Set down exactly the first line of the entries and every line after it, through the line with "## 🖼️ Simulação".

Saved entries:
----------------------------------------
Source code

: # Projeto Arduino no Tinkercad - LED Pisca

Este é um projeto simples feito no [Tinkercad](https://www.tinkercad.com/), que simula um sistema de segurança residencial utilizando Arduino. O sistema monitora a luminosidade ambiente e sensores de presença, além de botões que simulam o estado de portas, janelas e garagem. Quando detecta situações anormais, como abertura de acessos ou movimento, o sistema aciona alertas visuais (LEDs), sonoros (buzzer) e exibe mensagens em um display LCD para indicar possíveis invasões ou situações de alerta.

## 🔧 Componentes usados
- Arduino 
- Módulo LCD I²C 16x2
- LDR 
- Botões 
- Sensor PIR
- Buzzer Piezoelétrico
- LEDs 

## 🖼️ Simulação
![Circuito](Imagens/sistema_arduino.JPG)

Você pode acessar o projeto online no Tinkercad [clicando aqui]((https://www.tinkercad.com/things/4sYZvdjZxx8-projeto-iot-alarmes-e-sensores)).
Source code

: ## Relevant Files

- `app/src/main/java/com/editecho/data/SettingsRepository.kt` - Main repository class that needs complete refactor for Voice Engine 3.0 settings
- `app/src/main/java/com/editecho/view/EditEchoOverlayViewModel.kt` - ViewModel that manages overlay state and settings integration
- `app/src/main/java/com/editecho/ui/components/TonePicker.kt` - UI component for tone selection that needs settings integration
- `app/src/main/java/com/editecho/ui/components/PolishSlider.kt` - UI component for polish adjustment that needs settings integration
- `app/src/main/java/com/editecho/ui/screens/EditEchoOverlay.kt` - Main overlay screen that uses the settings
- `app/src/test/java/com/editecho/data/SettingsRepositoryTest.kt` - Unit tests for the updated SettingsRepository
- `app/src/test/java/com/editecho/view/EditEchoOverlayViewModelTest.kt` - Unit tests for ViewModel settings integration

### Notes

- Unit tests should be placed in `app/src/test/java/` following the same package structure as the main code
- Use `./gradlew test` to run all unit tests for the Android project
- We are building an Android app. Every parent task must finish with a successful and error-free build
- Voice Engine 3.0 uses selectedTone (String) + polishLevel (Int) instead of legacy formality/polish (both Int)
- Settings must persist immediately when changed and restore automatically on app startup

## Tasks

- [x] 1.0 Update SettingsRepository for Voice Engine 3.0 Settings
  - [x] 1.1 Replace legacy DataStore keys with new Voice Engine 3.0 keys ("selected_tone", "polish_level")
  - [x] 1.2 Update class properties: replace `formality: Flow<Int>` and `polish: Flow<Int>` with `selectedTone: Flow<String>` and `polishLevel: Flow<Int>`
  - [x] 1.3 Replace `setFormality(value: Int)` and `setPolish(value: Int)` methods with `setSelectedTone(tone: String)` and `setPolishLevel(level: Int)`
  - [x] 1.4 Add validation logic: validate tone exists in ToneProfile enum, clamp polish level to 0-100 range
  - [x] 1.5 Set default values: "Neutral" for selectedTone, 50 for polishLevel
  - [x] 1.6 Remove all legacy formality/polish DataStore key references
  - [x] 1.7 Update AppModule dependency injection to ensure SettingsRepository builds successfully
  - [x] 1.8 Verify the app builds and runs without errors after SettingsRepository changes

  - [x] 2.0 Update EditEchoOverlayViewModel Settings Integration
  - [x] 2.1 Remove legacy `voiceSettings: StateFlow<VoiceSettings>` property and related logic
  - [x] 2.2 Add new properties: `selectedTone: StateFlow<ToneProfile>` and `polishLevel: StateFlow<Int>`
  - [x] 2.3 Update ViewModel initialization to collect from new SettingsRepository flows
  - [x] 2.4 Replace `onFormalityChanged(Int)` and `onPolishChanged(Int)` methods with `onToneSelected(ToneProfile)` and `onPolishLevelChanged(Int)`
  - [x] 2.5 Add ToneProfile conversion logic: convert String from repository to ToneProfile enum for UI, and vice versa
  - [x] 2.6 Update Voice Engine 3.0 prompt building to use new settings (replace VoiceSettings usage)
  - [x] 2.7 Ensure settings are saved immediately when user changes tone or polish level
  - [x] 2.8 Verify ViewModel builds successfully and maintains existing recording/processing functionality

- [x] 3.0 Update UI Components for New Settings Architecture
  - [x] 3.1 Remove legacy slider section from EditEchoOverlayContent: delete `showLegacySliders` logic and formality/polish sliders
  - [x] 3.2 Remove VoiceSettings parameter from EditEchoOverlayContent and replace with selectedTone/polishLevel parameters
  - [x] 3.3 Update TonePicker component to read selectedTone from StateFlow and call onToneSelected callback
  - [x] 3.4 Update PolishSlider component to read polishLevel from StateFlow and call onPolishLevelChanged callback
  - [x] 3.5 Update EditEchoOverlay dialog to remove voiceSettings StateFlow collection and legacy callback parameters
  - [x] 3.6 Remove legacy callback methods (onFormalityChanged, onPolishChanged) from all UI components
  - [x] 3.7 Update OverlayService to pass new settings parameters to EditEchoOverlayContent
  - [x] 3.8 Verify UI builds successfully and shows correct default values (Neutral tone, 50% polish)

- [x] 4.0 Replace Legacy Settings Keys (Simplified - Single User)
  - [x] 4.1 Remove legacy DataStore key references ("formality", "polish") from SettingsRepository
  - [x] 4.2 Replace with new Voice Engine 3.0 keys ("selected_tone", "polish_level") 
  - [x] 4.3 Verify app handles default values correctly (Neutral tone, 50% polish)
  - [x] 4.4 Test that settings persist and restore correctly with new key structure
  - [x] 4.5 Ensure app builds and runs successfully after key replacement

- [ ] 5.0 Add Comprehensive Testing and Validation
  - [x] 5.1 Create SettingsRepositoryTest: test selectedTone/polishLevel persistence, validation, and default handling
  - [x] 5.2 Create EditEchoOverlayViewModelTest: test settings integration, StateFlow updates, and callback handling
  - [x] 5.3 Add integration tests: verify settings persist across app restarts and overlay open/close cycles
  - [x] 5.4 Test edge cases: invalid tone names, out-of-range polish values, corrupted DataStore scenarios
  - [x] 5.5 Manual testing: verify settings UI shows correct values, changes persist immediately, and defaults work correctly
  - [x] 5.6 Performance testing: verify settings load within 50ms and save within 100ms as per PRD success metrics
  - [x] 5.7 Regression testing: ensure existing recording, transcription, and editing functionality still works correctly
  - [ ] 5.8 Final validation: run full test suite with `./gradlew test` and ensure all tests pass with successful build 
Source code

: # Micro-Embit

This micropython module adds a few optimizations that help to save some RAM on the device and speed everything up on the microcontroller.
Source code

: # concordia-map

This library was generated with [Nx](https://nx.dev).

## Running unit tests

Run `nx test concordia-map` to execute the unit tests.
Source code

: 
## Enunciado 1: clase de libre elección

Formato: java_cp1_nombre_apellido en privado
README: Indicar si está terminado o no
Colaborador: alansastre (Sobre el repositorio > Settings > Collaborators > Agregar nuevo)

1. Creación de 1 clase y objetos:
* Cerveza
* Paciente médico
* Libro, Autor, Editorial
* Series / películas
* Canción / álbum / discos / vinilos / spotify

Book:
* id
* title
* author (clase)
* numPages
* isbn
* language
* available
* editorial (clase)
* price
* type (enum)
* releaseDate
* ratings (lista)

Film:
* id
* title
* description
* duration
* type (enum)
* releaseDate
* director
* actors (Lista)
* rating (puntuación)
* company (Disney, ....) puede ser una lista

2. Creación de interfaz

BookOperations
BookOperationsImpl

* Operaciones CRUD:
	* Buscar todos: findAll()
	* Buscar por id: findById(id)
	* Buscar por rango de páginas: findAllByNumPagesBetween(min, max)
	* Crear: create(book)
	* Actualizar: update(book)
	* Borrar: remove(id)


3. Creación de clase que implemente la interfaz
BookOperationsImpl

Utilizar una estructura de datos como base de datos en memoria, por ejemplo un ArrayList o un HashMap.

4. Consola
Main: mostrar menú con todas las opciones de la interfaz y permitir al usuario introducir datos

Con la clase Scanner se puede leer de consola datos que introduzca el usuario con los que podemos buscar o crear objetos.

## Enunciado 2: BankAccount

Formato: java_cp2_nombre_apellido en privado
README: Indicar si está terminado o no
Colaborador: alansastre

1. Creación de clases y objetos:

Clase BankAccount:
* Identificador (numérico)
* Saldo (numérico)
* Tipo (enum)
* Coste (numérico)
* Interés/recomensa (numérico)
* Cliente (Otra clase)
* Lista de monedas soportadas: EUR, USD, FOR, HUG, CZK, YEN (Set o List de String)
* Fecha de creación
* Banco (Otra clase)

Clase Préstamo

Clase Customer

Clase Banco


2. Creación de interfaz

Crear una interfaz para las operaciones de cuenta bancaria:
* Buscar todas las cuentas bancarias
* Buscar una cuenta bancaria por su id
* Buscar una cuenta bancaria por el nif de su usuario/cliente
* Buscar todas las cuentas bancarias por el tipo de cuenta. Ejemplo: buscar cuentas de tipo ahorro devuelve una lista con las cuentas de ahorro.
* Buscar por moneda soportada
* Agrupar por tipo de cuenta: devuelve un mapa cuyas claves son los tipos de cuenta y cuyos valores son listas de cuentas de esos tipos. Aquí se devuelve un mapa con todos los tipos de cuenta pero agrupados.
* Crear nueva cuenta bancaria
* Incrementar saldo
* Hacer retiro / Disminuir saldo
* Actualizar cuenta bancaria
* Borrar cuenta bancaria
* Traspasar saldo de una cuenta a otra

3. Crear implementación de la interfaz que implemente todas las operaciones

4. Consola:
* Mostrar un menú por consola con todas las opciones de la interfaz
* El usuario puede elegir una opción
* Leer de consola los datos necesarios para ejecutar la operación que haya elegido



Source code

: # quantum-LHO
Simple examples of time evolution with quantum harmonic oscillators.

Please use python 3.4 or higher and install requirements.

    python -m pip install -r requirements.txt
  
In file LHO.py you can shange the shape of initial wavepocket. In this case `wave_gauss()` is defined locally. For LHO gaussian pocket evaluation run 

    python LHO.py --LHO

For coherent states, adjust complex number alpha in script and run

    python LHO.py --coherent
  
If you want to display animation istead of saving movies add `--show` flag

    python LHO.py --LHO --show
----------------------------------------
● **Solution for this problem**:
Source code

: # Projeto Arduino no Tinkercad - LED Pisca

Este é um projeto simples feito no [Tinkercad](https://www.tinkercad.com/), que simula um sistema de segurança residencial utilizando Arduino. O sistema monitora a luminosidade ambiente e sensores de presença, além de botões que simulam o estado de portas, janelas e garagem. Quando detecta situações anormais, como abertura de acessos ou movimento, o sistema aciona alertas visuais (LEDs), sonoros (buzzer) e exibe mensagens em um display LCD para indicar possíveis invasões ou situações de alerta.

## 🔧 Componentes usados
- Arduino 
- Módulo LCD I²C 16x2
- LDR 
- Botões 
- Sensor PIR
- Buzzer Piezoelétrico
- LEDs 

## 🖼️ Simulação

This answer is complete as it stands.